Plusieurs théories sont proposées pour expliquer les gains observés chez les joueurs d’échecs, bien qu’aucune conclusion définitive n’ait été tirée :
- développement de l’intelligence générale : les forts joueurs ayant participés à l’étude pensent que jouer aux échecs développe l’intelligence générale, la maîtrise de soi, les compétences analytiques et la capacité de concentration, ce qui peut naturellement améliorer les compétences en lecture.
- renforcement de l’égo : de leur coté, les enseignants croient que les élèves qui deviennent compétents aux échecs développent une meilleure estime de soi qui peu se traduire par de meilleures performances en lecture. En se sentant plus sûrs d’eux, les élèves abordent la lecture avec plus d’assurance et de motivation, ce qui facilite leur apprentissage.
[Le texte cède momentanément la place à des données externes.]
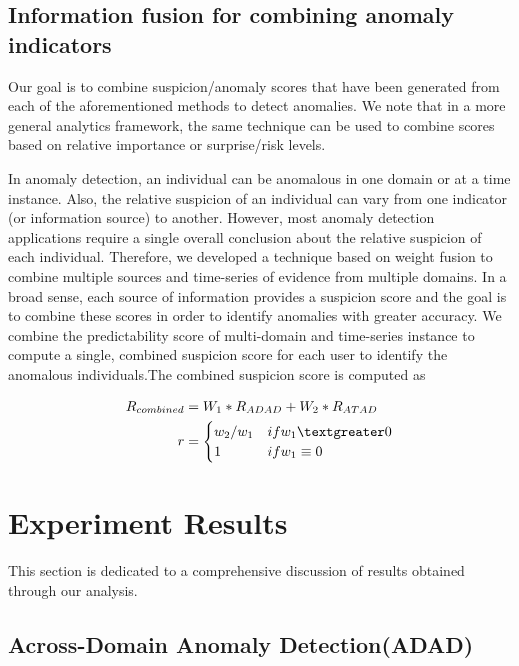 \documentclass[conference]{IEEEtran}
\begin{document}
\subsection{Information fusion for combining anomaly indicators}

Our goal is to combine suspicion/anomaly scores that have been generated from each of the aforementioned methods to detect anomalies. We note that in a more general analytics framework, the same technique can be used to combine scores based on relative importance or surprise/risk levels.

In anomaly detection, an individual can be anomalous in one domain or at a time instance. Also, the relative suspicion of an individual can vary from one indicator (or information source) to another. However, most anomaly detection applications require a single overall conclusion about the relative suspicion of each individual. Therefore, we developed a technique based on weight fusion to combine multiple sources and time-series of evidence from multiple domains. In a broad sense, each source of information provides a suspicion score and the goal is to combine these scores in order to identify anomalies with greater accuracy. We combine the predictability score of multi-domain and time-series instance to compute a single, combined suspicion score for each user to identify the anomalous individuals.The combined suspicion score is computed as

\begin{align}
R_{combined}&= W_1*R_{ADAD}+W_2*R_{ATAD}\\
r&=\begin{cases}
w_2/w_1
&\mbox{if } w_1 \textgreater 0\\
1
&\mbox{if } w_1 \equiv 0\\
\end{cases}
\end{align}


\section{Experiment Results}

This section is dedicated to a comprehensive discussion of results obtained through our analysis.

\subsection{Across-Domain Anomaly Detection(ADAD)}\label{AA}
\end{document}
- enrichissement du milieu intellectuel : les échecs attirent souvent des élèves talentueux intellectuellement. En rejoignant ce groupe, les élèves sont dans un environnement d’apprentissage élevé, ce qui peut influencer positivement leurs compétences, y compris la lecture. Explication, sans doute possible, mais qui nous offre à nouveau cette image élitiste des échecs qui certainement fait du tort au développement de la pratique.
- transfert de compétences : il est possible que les compétences cognitives nécessaires pour bien jouer aux échecs – telles que l’analyse, la planification, et la prise de décision – soient similaires à celles requises pour comprendre et analyser un texte écrit. Cette similitude pourrait expliquer pourquoi les compétences en lecture s’améliorent chez les joueurs d’échecs.
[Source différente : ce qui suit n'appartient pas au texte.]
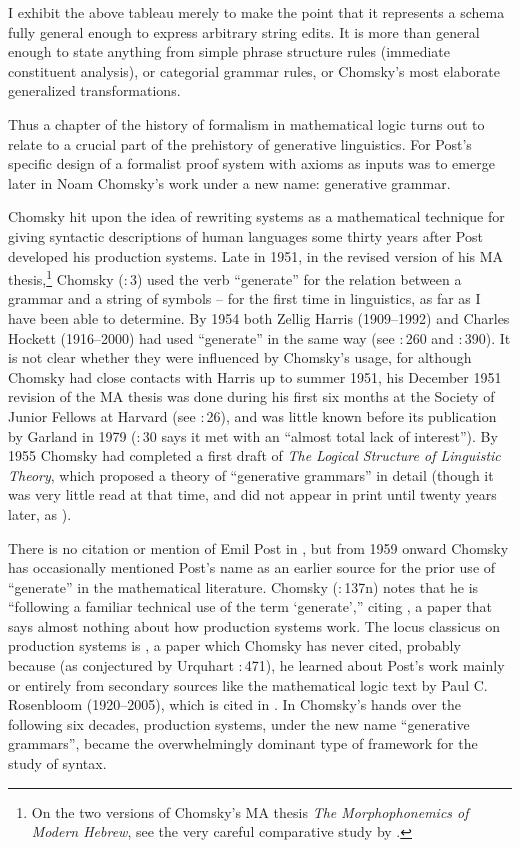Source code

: \documentclass[output=paper]{langscibook}
\begin{document}
I exhibit the above tableau merely to make the point that it represents a schema fully general enough to express arbitrary string edits. It is more than general enough to state anything from simple phrase structure rules (immediate constituent analysis), or categorial grammar rules, or Chomsky's most elaborate generalized transformations.

Thus a chapter of the history of formalism in mathematical logic turns out to relate to a crucial part of the prehistory of generative linguistics. For Post's specific design of a formalist proof system with axioms as inputs was to emerge later in Noam Chomsky's work under a new name: generative grammar.

Chomsky hit upon the idea of rewriting systems as a mathematical technique for giving syntactic descriptions of human languages some thirty years after Post developed his production systems.  Late in 1951, in the revised version of his MA thesis,\footnote{On the two versions of Chomsky's MA thesis \textit{The Morphophonemics of Modern Hebrew}, see the very careful comparative study by \citet{Daniels10}.} Chomsky (\citeyear{Chomsky51b}:\,3) used the verb ``generate'' for the relation between a grammar and a string of symbols – for the first time in linguistics, as far as I have been able to determine.  By 1954 both Zellig Harris (1909--1992) and Charles Hockett (1916--2000) had used ``generate'' in the same way (see \citealt{Harris54transfer}:\,260 and \citealt{Hockett54}:\,390). It is not clear whether they were influenced by Chomsky's usage, for although Chomsky had close contacts with Harris up to summer 1951, his December 1951 revision of the MA thesis was done during his first six months at the Society of Junior Fellows at Harvard (see \citealt{Chomsky75LSLT}:\,26), and was little known before its publication by Garland in 1979 (\citealt{Chomsky75LSLT}:\,30 says it met with an ``almost total lack of interest''). By 1955 \nocite{Chomsky55LSLT} Chomsky had completed a first draft of \textit{The Logical Structure of Linguistic Theory}, which proposed a theory of ``generative grammars'' in detail (though it was very little read at that time, and did not appear in print until twenty years later, as \citealt{Chomsky75LSLT}).

There is no citation or mention of Emil Post in \citet{Chomsky55LSLT}, but from 1959 onward Chomsky has occasionally mentioned Post's name as an earlier source for the prior use of ``generate'' in the mathematical literature. Chomsky (\citeyear{Chomsky59CFPG}:\,137n) notes that he is ``following a familiar technical use of the term `generate','' citing \citet{Post44}, a paper that says almost nothing about how production systems work. The locus classicus on production systems is \citet{Post43}, a paper which Chomsky has never cited, probably because (as conjectured by Urquhart \citeyear{Urquhart09}:\,471), he learned about Post's work mainly or entirely from secondary sources like the \citeyear{Rosenbloom50} mathematical logic text by Paul C. Rosenbloom (1920--2005), which is cited in \citet{Chomsky75LSLT}. In Chomsky's hands over the following six decades, production systems, under the new name ``generative grammars'', became the overwhelmingly dominant type of framework for the study of syntax.
\end{document}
La lecture avec compréhension et le jeu d’échecs efficace sont des opérations complexes et mal comprises
La lecture peut être décomposée en processus de bas niveau et de haut niveau. Par exemple, un enfant qui lit une histoire sur un cafard aperçu dans un restaurant doit non seulement déchiffrer des mots comme « restaurant », « serveuse » et « étonné », mais aussi comprendre la grammaire et l’usage. Les processus de haut niveau nécessitent des connaissances (par exemple, sur les restaurants et les implications de trouver un cafard) et une capacité de réflexion (analyser, comprendre et intégrer des informations pour donner du sens au texte). De manière similaire, le jeu d’échecs exige que les joueurs combinent des processus de haut niveau – connaissances et informations sur la position des pièces – avec une approche interactive où chaque coup candidat est analysé comme un mot ou une phrase en lecture. Les deux activités impliquent des processus cognitifs comparables, tels que la prise de décision et l’intégration d’informations nouvelles dans un contexte préexistant.
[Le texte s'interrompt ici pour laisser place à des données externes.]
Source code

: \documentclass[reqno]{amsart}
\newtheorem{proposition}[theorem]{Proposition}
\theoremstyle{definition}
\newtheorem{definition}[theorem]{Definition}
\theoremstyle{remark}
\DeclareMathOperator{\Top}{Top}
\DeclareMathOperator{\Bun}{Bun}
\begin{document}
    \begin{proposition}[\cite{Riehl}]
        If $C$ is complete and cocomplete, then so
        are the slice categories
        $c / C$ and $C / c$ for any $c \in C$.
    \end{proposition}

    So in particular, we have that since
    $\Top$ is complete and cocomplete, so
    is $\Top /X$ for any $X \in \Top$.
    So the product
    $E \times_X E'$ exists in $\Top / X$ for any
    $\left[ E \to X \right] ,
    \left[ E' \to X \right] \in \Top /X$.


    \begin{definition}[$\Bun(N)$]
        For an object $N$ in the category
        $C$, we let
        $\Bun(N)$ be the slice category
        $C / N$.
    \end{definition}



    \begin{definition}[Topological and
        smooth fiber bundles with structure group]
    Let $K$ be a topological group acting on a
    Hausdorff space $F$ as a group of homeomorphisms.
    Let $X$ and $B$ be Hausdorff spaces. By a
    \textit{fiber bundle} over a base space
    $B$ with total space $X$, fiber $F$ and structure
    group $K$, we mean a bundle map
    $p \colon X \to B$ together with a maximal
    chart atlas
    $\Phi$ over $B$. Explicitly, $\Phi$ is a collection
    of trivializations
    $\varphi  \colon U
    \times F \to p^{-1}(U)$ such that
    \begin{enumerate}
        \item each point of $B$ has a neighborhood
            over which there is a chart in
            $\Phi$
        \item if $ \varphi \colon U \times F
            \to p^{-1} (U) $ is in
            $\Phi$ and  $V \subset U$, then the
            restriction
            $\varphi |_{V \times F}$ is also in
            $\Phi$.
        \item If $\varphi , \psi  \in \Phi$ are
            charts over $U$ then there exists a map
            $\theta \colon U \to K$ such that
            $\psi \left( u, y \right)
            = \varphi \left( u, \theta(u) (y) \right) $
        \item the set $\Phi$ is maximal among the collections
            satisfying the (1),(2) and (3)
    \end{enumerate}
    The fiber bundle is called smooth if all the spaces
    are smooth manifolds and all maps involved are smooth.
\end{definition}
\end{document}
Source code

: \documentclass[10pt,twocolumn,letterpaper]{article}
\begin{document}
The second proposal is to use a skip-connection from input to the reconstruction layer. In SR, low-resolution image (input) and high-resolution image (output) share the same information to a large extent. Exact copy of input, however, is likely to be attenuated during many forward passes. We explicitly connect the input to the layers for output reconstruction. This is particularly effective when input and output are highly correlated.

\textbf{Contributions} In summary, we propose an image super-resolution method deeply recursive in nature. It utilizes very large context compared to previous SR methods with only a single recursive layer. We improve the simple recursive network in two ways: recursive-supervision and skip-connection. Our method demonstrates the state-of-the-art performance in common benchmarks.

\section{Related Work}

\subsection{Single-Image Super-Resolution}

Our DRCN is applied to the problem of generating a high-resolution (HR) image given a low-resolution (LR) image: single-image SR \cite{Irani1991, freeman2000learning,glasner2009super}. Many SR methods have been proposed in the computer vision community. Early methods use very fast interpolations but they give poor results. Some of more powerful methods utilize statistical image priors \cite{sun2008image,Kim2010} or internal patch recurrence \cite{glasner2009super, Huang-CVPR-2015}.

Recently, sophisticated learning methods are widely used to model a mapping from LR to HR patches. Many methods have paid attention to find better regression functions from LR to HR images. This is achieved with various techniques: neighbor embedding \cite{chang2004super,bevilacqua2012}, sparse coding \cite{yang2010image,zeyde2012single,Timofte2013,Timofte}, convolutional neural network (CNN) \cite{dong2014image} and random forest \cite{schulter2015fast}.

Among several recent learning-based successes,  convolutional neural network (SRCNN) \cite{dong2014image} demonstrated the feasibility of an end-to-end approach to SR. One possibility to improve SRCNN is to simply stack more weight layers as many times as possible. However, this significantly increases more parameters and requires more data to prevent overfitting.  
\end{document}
Que ce soit par le développement de l’intelligence générale, l’amélioration de l’estime de soi, l’exposition à des pairs performants ou la similitude des processus cognitifs entre la lecture et le jeu d’échecs, il est clair que les échecs constituent un outil puissant pour améliorer les aptitudes scolaires. En intégrant les échecs dans l’éducation, nous pouvons aider les enfants à devenir plus compétents et confiants, prêts à affronter leur parcours scolaire et au-delà.
¹ Le Degree of Reading Power (DRP), Degré de Puissance de Lecture, est un outil d’évaluation utilisé en milieu éducatif pour mesurer la compréhension en lecture. Il se compose de passages de difficulté variable suivis de questions à choix multiples. Les scores du DPL fournissent une mesure de la compétence en lecture, aidant les éducateurs à adapter l’instruction aux besoins individuels des élèves. En recherche, le DPL est utilisé pour explorer la relation entre la compréhension en lecture et d’autres résultats cognitifs.